**Task objective**
Using the data below, show every line where the word "functional" occurs.

**Given entries**

----

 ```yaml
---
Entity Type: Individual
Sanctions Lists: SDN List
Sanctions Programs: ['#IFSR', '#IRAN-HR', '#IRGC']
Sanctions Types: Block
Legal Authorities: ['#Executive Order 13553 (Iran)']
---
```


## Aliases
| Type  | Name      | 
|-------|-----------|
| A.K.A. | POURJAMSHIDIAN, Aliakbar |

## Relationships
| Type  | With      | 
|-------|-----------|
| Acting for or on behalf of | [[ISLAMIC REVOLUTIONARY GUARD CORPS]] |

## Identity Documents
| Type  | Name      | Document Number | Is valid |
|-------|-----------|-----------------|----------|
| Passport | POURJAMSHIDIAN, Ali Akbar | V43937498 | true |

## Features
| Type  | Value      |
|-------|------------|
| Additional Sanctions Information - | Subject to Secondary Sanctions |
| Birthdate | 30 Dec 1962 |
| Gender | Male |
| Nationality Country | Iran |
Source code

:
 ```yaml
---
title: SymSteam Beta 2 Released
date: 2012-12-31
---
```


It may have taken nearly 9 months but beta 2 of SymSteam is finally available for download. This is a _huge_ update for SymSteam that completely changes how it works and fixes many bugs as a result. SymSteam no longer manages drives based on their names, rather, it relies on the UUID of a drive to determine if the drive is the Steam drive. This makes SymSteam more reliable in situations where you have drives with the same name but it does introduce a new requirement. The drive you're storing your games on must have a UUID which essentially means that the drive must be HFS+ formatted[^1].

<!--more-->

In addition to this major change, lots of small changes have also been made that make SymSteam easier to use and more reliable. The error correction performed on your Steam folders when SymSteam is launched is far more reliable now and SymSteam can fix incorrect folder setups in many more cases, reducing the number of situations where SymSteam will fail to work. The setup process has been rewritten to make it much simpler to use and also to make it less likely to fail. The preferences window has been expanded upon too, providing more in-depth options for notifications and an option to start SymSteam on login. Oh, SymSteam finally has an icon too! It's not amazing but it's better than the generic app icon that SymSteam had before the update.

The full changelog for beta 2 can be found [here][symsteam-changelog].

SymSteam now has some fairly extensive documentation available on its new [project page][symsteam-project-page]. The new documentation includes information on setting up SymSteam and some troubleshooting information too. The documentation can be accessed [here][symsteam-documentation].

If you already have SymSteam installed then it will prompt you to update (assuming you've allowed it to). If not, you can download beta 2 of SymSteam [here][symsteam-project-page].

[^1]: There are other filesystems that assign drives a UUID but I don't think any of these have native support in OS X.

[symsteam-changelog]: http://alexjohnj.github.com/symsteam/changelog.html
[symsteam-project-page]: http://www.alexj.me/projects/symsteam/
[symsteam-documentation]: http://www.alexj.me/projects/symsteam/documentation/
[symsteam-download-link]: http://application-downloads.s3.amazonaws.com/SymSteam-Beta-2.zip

----

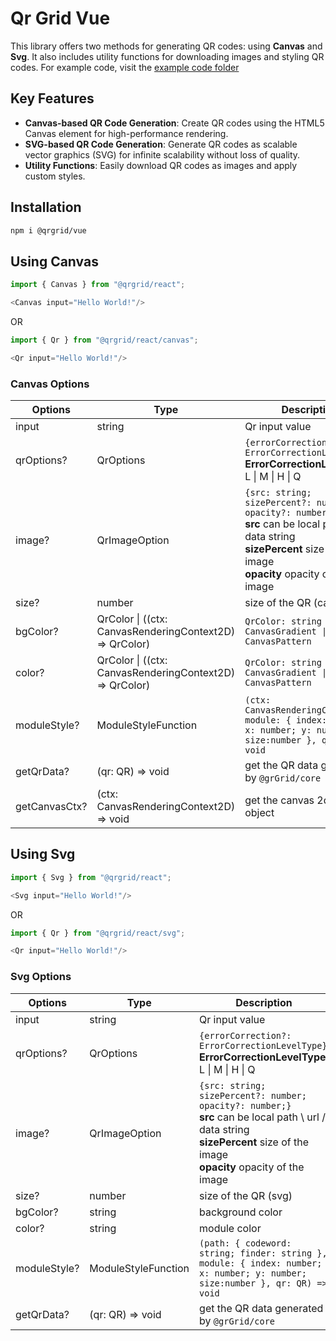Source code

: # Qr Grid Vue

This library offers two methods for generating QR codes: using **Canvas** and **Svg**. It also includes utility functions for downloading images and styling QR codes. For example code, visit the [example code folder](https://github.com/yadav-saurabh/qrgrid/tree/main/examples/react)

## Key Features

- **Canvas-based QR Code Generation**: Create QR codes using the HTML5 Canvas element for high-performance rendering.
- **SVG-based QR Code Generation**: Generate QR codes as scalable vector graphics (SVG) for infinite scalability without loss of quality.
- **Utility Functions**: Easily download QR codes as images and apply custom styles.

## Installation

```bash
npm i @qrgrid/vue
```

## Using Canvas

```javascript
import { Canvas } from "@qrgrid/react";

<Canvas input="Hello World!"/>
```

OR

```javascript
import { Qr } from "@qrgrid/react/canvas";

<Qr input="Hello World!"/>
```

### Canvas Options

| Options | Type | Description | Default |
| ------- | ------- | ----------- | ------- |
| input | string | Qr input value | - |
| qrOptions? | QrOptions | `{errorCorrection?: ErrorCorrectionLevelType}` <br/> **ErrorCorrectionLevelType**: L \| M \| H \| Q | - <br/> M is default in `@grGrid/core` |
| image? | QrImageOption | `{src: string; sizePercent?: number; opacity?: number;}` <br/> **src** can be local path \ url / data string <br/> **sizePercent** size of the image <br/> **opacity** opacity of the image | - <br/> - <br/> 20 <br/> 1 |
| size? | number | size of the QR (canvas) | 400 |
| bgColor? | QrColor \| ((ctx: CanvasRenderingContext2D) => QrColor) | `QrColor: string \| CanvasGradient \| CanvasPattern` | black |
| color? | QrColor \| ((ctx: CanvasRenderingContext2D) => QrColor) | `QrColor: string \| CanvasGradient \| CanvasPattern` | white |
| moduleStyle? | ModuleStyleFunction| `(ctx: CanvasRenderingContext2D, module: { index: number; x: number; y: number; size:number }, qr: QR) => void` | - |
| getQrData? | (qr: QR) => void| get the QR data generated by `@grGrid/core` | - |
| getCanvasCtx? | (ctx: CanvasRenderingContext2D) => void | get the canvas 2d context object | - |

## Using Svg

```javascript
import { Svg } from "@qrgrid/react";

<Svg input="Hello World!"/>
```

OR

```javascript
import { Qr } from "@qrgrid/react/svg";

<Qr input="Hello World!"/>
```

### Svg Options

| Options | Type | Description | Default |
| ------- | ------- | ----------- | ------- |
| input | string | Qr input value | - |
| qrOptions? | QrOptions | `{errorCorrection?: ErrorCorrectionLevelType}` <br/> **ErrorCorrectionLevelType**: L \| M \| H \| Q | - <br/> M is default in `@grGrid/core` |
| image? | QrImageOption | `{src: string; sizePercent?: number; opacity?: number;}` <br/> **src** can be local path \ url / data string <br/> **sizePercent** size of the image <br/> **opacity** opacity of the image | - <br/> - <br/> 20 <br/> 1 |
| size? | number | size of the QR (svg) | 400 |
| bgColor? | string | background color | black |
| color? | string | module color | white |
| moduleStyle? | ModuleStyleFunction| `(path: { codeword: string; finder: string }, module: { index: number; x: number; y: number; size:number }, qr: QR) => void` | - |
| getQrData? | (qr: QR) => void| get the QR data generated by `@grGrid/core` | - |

----

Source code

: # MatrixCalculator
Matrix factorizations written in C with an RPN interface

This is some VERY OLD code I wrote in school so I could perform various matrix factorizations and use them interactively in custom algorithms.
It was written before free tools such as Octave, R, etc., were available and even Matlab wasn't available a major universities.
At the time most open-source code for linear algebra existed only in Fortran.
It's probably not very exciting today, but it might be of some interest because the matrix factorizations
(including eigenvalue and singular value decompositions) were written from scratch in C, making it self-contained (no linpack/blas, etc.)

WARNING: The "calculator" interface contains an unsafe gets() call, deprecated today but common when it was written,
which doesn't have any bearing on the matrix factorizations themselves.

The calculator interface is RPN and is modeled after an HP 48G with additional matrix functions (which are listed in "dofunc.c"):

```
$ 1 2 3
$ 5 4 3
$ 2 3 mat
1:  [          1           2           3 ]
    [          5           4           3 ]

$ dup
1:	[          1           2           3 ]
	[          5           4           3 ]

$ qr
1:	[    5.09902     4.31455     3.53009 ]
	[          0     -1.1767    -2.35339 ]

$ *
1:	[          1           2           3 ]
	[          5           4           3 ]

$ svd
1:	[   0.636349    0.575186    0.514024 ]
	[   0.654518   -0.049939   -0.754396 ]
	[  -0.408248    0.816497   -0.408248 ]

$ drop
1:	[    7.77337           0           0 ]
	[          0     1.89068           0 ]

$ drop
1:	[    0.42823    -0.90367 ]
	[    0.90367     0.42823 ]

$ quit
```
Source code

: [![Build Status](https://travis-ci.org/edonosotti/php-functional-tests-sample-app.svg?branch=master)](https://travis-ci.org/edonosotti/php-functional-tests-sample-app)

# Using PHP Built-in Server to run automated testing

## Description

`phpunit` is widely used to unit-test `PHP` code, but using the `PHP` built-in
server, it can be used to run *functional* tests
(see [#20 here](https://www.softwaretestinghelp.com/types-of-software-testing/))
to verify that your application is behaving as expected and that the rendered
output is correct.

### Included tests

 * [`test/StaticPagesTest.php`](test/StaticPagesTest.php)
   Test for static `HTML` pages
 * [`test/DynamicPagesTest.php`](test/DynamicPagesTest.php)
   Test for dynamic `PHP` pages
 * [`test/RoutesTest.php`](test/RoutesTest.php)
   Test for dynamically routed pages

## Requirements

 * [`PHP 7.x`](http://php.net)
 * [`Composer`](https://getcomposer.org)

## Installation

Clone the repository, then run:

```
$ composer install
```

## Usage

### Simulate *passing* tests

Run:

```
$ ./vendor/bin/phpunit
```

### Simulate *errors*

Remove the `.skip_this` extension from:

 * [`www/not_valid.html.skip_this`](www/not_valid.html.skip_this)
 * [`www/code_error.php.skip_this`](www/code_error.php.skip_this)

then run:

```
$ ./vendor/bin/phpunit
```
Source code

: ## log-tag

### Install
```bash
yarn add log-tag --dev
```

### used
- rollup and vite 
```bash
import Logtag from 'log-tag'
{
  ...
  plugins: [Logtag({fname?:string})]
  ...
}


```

----

**Written solution**
: [![Build Status](https://travis-ci.org/edonosotti/php-functional-tests-sample-app.svg?branch=master)](https://travis-ci.org/edonosotti/php-functional-tests-sample-app)
server, it can be used to run *functional* tests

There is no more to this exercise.